**Provided material:**
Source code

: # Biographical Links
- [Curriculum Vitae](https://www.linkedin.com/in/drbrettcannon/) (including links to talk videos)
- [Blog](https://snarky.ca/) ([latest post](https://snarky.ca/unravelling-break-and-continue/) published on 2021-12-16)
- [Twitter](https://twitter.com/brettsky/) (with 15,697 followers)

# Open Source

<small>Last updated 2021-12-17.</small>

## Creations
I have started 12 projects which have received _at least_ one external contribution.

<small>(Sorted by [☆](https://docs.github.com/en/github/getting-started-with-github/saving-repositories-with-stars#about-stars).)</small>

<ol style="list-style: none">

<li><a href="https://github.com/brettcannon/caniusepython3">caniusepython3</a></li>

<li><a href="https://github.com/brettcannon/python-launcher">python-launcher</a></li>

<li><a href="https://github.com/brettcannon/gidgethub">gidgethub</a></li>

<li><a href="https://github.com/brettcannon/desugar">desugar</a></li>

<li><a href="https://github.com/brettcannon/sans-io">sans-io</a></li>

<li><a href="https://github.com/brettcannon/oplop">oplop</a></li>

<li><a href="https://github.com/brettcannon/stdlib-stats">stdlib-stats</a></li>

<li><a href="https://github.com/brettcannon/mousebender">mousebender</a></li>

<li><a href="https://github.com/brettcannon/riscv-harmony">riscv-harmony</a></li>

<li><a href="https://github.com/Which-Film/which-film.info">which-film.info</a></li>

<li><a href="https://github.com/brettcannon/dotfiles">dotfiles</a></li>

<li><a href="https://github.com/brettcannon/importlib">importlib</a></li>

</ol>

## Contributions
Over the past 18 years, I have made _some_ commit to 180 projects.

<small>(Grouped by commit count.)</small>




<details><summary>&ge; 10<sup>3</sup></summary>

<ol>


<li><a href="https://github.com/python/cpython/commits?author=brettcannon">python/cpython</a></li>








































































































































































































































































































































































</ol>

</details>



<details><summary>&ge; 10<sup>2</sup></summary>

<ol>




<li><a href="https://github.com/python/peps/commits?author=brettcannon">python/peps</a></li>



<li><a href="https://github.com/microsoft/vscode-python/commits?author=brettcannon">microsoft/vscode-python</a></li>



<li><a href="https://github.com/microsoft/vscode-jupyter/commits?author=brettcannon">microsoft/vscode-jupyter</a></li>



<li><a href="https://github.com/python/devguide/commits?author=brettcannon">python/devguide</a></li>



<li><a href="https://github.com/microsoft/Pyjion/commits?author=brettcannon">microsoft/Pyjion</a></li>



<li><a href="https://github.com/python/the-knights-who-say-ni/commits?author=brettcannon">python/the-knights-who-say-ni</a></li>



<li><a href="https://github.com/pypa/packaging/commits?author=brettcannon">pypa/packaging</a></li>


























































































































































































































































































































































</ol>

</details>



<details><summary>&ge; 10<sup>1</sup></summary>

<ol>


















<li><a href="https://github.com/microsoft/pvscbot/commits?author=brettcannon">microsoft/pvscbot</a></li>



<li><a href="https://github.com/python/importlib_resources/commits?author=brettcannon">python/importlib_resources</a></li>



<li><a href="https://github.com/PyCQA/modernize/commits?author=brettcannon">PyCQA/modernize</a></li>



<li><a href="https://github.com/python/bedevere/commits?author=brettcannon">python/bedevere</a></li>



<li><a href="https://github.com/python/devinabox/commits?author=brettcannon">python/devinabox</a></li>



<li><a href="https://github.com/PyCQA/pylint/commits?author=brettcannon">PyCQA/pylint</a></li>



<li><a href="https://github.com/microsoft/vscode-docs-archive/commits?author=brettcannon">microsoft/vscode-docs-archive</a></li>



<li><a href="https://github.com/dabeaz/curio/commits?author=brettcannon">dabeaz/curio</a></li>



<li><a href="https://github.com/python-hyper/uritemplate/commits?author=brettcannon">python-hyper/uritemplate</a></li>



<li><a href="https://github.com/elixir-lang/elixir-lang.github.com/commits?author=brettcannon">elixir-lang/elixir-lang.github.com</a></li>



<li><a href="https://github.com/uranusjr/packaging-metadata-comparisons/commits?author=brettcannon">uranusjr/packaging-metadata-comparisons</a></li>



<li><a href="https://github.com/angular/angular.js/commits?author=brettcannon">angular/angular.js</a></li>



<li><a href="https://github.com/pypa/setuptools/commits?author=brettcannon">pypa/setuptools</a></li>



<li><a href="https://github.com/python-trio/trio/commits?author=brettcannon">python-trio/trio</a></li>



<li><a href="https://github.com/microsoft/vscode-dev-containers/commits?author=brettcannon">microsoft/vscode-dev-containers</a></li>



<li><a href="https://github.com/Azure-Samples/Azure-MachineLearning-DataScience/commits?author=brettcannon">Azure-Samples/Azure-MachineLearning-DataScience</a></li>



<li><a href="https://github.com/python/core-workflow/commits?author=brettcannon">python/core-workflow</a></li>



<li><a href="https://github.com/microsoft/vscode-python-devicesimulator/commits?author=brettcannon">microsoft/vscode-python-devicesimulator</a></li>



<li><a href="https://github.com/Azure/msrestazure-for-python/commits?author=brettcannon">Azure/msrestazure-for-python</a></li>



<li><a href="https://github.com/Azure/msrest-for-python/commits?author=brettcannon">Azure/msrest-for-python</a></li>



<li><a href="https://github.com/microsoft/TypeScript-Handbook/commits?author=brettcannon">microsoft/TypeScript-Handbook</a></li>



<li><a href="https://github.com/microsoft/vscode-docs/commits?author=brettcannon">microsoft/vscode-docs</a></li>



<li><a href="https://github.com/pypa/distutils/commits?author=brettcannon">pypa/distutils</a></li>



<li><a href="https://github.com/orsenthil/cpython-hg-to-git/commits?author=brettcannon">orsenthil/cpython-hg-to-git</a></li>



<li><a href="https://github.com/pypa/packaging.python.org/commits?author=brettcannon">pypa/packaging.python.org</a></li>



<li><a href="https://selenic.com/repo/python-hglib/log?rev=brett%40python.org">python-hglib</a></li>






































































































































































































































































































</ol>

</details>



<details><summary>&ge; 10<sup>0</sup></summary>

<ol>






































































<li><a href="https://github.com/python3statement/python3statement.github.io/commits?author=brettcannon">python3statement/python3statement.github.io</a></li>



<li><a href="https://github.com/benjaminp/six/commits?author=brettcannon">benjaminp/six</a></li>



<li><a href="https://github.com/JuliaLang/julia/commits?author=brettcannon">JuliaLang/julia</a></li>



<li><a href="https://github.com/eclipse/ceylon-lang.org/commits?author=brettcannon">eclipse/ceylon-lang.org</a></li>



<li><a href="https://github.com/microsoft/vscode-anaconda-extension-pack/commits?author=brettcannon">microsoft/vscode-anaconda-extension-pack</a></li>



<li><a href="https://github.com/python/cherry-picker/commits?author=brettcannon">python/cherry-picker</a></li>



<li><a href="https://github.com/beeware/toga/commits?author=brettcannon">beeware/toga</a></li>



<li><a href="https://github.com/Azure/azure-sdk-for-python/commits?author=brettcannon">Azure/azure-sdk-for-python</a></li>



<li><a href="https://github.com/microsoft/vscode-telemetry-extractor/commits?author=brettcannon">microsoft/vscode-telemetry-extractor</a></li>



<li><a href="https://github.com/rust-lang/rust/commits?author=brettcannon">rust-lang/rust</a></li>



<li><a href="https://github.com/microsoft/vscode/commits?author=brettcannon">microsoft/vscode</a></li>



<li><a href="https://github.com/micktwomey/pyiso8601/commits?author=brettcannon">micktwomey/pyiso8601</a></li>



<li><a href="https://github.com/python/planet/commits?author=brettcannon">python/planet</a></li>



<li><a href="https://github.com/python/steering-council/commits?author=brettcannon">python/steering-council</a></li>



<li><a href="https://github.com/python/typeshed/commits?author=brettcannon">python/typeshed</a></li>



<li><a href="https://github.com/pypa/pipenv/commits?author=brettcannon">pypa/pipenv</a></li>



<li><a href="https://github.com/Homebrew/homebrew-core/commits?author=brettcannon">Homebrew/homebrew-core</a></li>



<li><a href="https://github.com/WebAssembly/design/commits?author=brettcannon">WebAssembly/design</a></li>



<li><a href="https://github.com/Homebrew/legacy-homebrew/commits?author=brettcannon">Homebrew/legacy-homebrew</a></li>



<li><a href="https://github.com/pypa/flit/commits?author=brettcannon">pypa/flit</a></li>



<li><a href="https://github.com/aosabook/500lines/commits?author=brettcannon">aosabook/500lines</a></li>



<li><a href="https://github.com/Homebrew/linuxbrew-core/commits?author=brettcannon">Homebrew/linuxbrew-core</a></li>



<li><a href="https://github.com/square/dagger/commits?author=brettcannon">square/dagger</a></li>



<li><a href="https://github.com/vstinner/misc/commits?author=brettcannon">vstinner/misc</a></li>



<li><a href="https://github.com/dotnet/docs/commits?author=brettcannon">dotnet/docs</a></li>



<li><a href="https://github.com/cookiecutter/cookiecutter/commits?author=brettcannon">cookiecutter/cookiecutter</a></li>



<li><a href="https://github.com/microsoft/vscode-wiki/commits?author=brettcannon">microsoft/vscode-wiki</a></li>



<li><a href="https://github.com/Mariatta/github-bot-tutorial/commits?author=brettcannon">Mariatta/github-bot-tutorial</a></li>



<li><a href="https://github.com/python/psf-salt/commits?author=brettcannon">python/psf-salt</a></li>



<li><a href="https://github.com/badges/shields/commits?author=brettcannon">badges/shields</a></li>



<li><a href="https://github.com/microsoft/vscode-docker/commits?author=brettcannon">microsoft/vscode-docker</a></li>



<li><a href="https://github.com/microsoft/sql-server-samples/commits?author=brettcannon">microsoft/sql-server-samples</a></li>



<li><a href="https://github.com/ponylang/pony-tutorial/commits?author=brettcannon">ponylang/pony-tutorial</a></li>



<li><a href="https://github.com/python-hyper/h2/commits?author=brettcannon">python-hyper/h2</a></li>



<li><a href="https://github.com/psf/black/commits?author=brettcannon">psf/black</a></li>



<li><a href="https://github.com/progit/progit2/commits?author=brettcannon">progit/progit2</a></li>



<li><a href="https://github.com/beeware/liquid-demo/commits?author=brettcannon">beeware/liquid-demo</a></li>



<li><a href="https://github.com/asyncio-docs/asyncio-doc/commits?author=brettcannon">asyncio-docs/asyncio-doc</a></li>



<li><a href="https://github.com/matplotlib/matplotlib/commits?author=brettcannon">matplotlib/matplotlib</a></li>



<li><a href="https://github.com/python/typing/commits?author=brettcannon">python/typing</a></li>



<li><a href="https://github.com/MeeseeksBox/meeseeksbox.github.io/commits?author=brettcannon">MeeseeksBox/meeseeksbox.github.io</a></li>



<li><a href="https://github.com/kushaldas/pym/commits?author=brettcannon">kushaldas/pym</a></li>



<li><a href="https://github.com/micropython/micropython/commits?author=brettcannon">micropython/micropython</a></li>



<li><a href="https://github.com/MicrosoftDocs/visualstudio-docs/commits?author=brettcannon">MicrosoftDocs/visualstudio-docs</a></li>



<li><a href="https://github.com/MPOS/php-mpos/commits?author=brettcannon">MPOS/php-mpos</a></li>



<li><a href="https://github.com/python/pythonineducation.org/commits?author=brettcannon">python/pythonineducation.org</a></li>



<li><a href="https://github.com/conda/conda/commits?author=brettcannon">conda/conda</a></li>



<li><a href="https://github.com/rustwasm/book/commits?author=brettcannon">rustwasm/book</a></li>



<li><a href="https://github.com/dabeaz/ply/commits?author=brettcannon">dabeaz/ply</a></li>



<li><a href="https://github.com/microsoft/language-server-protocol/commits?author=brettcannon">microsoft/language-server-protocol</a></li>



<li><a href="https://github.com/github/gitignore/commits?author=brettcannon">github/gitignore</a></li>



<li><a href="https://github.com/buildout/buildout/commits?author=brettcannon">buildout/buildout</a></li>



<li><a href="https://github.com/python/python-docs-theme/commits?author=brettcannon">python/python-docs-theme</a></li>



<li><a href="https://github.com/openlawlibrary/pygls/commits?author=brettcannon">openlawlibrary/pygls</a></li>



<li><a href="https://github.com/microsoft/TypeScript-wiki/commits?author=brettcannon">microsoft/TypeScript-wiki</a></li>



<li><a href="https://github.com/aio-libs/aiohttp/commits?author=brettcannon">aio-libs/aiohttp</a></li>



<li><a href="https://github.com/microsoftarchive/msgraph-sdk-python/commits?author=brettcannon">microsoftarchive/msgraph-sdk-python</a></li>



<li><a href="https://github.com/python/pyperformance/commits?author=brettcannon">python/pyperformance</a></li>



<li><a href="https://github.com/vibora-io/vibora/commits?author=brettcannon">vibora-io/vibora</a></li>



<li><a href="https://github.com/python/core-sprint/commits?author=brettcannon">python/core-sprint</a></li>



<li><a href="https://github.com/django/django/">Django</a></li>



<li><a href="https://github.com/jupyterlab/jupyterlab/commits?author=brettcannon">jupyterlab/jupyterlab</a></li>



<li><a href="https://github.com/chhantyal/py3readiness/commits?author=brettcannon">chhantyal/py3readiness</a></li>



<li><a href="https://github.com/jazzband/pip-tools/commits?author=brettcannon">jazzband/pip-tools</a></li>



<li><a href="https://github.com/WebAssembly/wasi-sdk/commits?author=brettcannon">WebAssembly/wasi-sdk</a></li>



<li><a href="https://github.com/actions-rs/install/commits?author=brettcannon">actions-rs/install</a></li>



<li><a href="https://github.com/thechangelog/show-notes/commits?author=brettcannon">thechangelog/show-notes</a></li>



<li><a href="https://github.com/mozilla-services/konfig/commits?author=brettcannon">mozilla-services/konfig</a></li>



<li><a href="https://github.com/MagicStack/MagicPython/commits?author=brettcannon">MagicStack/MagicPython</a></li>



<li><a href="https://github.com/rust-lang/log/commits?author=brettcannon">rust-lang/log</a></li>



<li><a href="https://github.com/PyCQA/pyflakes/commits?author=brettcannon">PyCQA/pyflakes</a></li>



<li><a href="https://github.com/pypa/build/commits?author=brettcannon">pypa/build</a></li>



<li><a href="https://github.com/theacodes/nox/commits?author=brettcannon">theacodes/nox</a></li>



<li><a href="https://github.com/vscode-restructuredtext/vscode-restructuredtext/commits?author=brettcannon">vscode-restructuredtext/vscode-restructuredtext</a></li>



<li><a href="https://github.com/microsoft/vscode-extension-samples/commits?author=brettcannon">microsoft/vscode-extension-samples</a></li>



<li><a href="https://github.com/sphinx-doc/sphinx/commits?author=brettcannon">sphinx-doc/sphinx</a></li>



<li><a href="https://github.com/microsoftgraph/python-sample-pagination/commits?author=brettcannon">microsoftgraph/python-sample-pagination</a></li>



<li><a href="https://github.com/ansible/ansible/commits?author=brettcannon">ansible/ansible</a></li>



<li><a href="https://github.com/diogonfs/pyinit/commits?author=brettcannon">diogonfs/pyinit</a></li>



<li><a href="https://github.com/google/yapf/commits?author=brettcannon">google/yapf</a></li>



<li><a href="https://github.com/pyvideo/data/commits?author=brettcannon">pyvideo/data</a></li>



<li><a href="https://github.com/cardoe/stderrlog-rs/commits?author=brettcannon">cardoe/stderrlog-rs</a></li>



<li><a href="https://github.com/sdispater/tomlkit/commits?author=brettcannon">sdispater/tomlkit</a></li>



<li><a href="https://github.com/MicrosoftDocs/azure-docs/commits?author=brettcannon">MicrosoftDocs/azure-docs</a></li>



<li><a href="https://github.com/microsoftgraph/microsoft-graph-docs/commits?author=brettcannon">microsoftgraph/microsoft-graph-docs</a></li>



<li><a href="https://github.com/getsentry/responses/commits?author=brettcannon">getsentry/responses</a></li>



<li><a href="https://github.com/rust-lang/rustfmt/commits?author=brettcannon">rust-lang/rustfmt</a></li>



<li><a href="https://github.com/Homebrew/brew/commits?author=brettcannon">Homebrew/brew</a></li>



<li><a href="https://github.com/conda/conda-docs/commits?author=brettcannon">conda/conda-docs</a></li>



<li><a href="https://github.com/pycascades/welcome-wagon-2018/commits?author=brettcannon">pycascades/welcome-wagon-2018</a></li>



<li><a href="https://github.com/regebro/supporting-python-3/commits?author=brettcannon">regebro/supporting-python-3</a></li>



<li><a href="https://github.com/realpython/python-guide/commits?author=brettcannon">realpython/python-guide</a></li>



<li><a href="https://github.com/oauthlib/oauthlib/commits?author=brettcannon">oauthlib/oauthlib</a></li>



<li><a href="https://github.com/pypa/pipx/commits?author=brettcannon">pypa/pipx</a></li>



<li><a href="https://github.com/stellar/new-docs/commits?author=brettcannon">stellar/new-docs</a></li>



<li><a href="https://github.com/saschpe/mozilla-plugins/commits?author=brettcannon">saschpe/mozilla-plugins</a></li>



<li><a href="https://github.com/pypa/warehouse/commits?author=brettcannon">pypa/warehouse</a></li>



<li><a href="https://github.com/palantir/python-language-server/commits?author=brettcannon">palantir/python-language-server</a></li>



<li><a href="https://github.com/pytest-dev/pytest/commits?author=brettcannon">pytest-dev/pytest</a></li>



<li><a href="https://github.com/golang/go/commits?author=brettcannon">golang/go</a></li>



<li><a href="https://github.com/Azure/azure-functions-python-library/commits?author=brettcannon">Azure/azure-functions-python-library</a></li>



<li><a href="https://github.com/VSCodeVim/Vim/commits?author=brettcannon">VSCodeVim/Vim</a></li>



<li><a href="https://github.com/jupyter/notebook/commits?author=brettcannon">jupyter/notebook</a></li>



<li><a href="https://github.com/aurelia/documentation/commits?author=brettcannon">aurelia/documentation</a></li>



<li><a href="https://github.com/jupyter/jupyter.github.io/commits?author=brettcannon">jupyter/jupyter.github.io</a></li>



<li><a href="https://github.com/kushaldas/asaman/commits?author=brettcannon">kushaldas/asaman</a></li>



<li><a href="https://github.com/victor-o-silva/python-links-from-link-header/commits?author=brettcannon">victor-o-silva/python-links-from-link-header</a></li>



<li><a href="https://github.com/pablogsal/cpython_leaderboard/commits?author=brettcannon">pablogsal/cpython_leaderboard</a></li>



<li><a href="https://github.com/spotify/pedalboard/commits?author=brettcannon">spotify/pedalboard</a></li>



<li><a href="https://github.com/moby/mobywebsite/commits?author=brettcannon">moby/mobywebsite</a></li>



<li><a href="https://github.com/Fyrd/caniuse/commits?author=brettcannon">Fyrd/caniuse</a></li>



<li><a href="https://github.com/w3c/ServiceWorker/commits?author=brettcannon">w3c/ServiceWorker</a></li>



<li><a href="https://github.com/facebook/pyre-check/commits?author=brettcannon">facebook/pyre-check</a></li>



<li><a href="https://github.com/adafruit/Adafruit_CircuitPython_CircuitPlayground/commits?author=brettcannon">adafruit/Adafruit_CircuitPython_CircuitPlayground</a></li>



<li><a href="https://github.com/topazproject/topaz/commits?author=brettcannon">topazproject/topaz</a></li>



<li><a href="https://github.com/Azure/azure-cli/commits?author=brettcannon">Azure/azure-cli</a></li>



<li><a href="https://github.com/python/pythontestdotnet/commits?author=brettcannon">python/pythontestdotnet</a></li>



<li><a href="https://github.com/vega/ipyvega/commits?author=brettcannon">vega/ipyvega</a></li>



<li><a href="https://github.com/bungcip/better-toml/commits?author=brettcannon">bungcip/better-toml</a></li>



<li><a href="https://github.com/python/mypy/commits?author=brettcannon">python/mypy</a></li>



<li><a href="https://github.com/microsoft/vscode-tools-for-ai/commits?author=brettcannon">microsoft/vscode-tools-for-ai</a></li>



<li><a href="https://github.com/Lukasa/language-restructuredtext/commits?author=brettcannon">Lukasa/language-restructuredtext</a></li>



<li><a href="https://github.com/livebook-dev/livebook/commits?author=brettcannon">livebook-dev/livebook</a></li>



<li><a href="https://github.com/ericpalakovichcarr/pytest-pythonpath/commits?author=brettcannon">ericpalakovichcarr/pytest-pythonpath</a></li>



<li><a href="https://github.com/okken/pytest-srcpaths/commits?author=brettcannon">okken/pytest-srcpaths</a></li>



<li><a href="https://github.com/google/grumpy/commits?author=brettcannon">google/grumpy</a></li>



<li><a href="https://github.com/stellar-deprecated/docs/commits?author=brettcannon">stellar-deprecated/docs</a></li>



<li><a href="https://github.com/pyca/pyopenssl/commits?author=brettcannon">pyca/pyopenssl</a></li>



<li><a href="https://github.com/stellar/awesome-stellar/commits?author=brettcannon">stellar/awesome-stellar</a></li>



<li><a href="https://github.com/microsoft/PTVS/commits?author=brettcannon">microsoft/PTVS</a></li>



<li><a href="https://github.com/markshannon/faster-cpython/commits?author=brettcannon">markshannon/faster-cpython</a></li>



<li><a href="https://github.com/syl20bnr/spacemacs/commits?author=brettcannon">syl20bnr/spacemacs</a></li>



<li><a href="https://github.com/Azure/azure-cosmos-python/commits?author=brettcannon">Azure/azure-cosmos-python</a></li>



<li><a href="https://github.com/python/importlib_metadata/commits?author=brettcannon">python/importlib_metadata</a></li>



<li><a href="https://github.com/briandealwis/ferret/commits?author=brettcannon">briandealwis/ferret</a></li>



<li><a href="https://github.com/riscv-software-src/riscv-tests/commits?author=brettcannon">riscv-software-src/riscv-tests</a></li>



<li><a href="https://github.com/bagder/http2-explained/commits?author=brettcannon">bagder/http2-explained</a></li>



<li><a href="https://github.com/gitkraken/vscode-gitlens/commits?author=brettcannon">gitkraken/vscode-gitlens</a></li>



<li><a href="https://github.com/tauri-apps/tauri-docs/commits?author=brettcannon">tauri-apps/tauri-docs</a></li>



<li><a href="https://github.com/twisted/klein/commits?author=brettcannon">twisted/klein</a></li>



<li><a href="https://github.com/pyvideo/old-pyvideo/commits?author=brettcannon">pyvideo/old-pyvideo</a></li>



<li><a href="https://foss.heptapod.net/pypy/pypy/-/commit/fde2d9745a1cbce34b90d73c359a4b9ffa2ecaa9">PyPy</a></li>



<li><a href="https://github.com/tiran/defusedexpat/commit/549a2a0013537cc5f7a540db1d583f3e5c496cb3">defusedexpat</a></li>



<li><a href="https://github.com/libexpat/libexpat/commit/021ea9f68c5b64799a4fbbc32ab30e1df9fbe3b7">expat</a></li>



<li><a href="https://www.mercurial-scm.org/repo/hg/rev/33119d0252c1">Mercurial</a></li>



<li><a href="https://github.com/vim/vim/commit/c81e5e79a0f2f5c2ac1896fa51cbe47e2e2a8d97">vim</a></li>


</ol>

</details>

**Exercise instructions:** When a line in the material above contains the word "WebAssembly", copy that line out.

**Solution below:**
<li><a href="https://github.com/WebAssembly/design/commits?author=brettcannon">WebAssembly/design</a></li>
<li><a href="https://github.com/WebAssembly/wasi-sdk/commits?author=brettcannon">WebAssembly/wasi-sdk</a></li>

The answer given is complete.